Presented By O’Reilly and Cloudera
Make Data Work
September 11, 2018: Training & Tutorials
September 12–13, 2018: Keynotes & Sessions
New York, NY

AppNexus's stream-based control system for automated buying of digital ads

Brian Wu (AppNexus)
4:35pm–5:15pm Wednesday, 09/12/2018
Average rating: *****
(5.00, 1 rating)

Who is this presentation for?

  • Software engineers, data scientists, and Ad-tech professionals

Prerequisite knowledge

  • A high-level understanding of streaming technology, such as Kafka and the lambda architecture (useful but not required)

What you'll learn

  • Understand how the lambda architecture contributes to a clean and modular application design
  • Explore a real-world use case of streaming technology and PID controllers

Description

Automating the success of digital ad campaigns is complicated and comes with the risk of wasting the advertiser’s budget or a trader’s margin and time. Brian Wu describes the evolution of Inventory Discovery, a streaming control system of eligibility, prioritization, and real-time evaluation that helps digital advertisers hit their performance goals with AppNexus.

AppNexus has many tools that assist traders with the buying of digital ads. However, before Inventory Discovery, customers kept complaining about two big problems: achieving performance took too long, and manual optimization took too much effort.
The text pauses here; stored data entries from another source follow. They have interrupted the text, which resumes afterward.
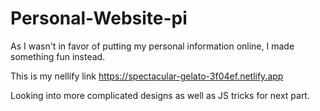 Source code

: # Personal-Website-pi
As I wasn't in favor of putting my personal information online, I made something fun instead.

This is my nellify link
https://spectacular-gelato-3f04ef.netlify.app

Looking into more complicated designs as well as JS tricks for next part.
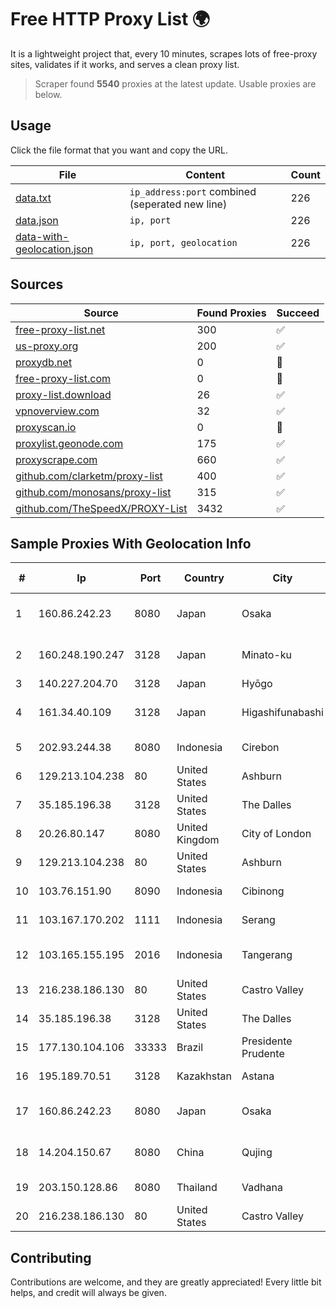 
# Free HTTP Proxy List 🌍

It is a lightweight project that, every 10 minutes, scrapes lots of free-proxy sites, validates if it works, and serves a clean proxy list.


> Scraper found **5540** proxies at the latest update. Usable proxies are below.

## Usage

Click the file format that you want and copy the URL.


|File|Content|Count|
|----|-------|-----|
|[data.txt](https://raw.githubusercontent.com/themiralay/Proxy-List-World/master/data.txt)|`ip_address:port` combined (seperated new line)|226|
|[data.json](https://raw.githubusercontent.com/themiralay/Proxy-List-World/master/data.json)|`ip, port`|226|
|[data-with-geolocation.json](https://raw.githubusercontent.com/themiralay/Proxy-List-World/master/data-with-geolocation.json)|`ip, port, geolocation`|226|

## Sources

|Source|Found Proxies|Succeed|
|------|-------------|-------|
|[free-proxy-list.net](https://free-proxy-list.net)|300|✅|
|[us-proxy.org](https://www.us-proxy.org)|200|✅|
|[proxydb.net](http://proxydb.net)|0|🚫|
|[free-proxy-list.com](https://free-proxy-list.com/?page=&port=&type%5B%5D=http&type%5B%5D=https&up_time=0&search=Search)|0|🚫|
|[proxy-list.download](https://www.proxy-list.download/HTTP)|26|✅|
|[vpnoverview.com](https://vpnoverview.com/privacy/anonymous-browsing/free-proxy-servers)|32|✅|
|[proxyscan.io](https://www.proxyscan.io)|0|🚫|
|[proxylist.geonode.com](https://proxylist.geonode.com/api/proxy-list?limit=300&page=1&sort_by=lastChecked&sort_type=desc&protocols=http,https)|175|✅|
|[proxyscrape.com](https://api.proxyscrape.com/v2/?request=displayproxies&protocol=http&timeout=10000&country=all&ssl=all&anonymity=all)|660|✅|
|[github.com/clarketm/proxy-list](https://raw.githubusercontent.com/clarketm/proxy-list/master/proxy-list-raw.txt)|400|✅|
|[github.com/monosans/proxy-list](https://raw.githubusercontent.com/monosans/proxy-list/main/proxies/http.txt)|315|✅|
|[github.com/TheSpeedX/PROXY-List](https://raw.githubusercontent.com/TheSpeedX/PROXY-List/master/http.txt)|3432|✅|


## Sample Proxies With Geolocation Info

|#|Ip|Port|Country|City|Internet Service Provider|
|-|--|----|-------|----|-------------------------|
|1|160.86.242.23|8080|Japan|Osaka|Sony Network Communications Inc|
|2|160.248.190.247|3128|Japan|Minato-ku|NTT PC Communications, Inc.|
|3|140.227.204.70|3128|Japan|Hyōgo|InfoSphere|
|4|161.34.40.109|3128|Japan|Higashifunabashi|NTT PC Communications, Inc.|
|5|202.93.244.38|8080|Indonesia|Cirebon|PT. Dutakom Wibawa Putra|
|6|129.213.104.238|80|United States|Ashburn|Oracle Corporation|
|7|35.185.196.38|3128|United States|The Dalles|Google LLC|
|8|20.26.80.147|8080|United Kingdom|City of London|Microsoft Corporation|
|9|129.213.104.238|80|United States|Ashburn|Oracle Corporation|
|10|103.76.151.90|8090|Indonesia|Cibinong|PT. Java Digital Nusantara|
|11|103.167.170.202|1111|Indonesia|Serang|PT Rajeg Media Telekomunikasi|
|12|103.165.155.195|2016|Indonesia|Tangerang|PT Jaringan Keluarga Bersama|
|13|216.238.186.130|80|United States|Castro Valley|Etheric Networks, Inc.|
|14|35.185.196.38|3128|United States|The Dalles|Google LLC|
|15|177.130.104.106|33333|Brazil|Presidente Prudente|FIT Telecom Eireli|
|16|195.189.70.51|3128|Kazakhstan|Astana|CTC ASTANA LTD|
|17|160.86.242.23|8080|Japan|Osaka|Sony Network Communications Inc|
|18|14.204.150.67|8080|China|Qujing|China Unicom Yunnan Province Network|
|19|203.150.128.86|8080|Thailand|Vadhana|Internet Thailand Company Ltd|
|20|216.238.186.130|80|United States|Castro Valley|Etheric Networks, Inc.|



## Contributing

Contributions are welcome, and they are greatly appreciated! Every
little bit helps, and credit will always be given.

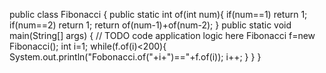 public class Fibonacci {
public static int of(int num){
        if(num==1)
            return 1;
        if(num==2)
            return 1;
        return of(num-1)+of(num-2);
    }
    public static void main(String[] args) {
        // TODO code application logic here
        Fibonacci f=new Fibonacci();
        int i=1;
        while(f.of(i)<200){
            System.out.println("Fobonacci.of("+i+")=="+f.of(i));
            i++;
       }
    }
}
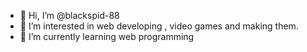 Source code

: - 👋 Hi, I’m @blackspid-88
- 👀 I’m interested in web developing , video games and making them.
- 🌱 I’m currently learning web programming
<!--
- 💞️ I’m looking to collaborate on ...
- 📫 How to reach me ...
- 😄 Pronouns: ...
- ⚡ Fun fact: ...
-->
<!---
blackspid-88/blackspid-88 is a ✨ special ✨ repository because its `README.md` (this file) appears on your GitHub profile.
You can click the Preview link to take a look at your changes.
--->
Given the scale of, well, the entire internet, the pool of inventory that an ad campaign can serve on is huge, and traders don’t know which inventory is going to perform. Even with savvy traders and informed targeting, advertisers run the risk of “boiling the ocean” (i.e., spending money on everything but never enough on a particular slice of inventory to collect significant data). Boiling the ocean wastes money and time. It may take a while to accrue enough meaningful data to call inventory “good” or “bad.”

When a trader identifies that inventory is bad, she may spend several hours a day running reports and excluding the inventory that doesn’t work. Because this takes time, most traders will implement changes once per day at most, which means they cannot respond quickly or dynamically to market changes. If cutting bad inventory is taking too much time, the trader might implement a whitelist of the best domains and placements. This might help performance in the short term, but it also prevents the ad campaign from discovering any new performant inventory sources.

From case studies and research, AppNexus knew that the answer to these problems lay in finding the right inventory (placements and domains) for each advertiser. Three years ago, the company set out to create an entirely automated product for advertisers to solve these problems—to take an advertiser’s campaign from no data to fully optimized without wasting a trader’s time or an advertiser’s budget.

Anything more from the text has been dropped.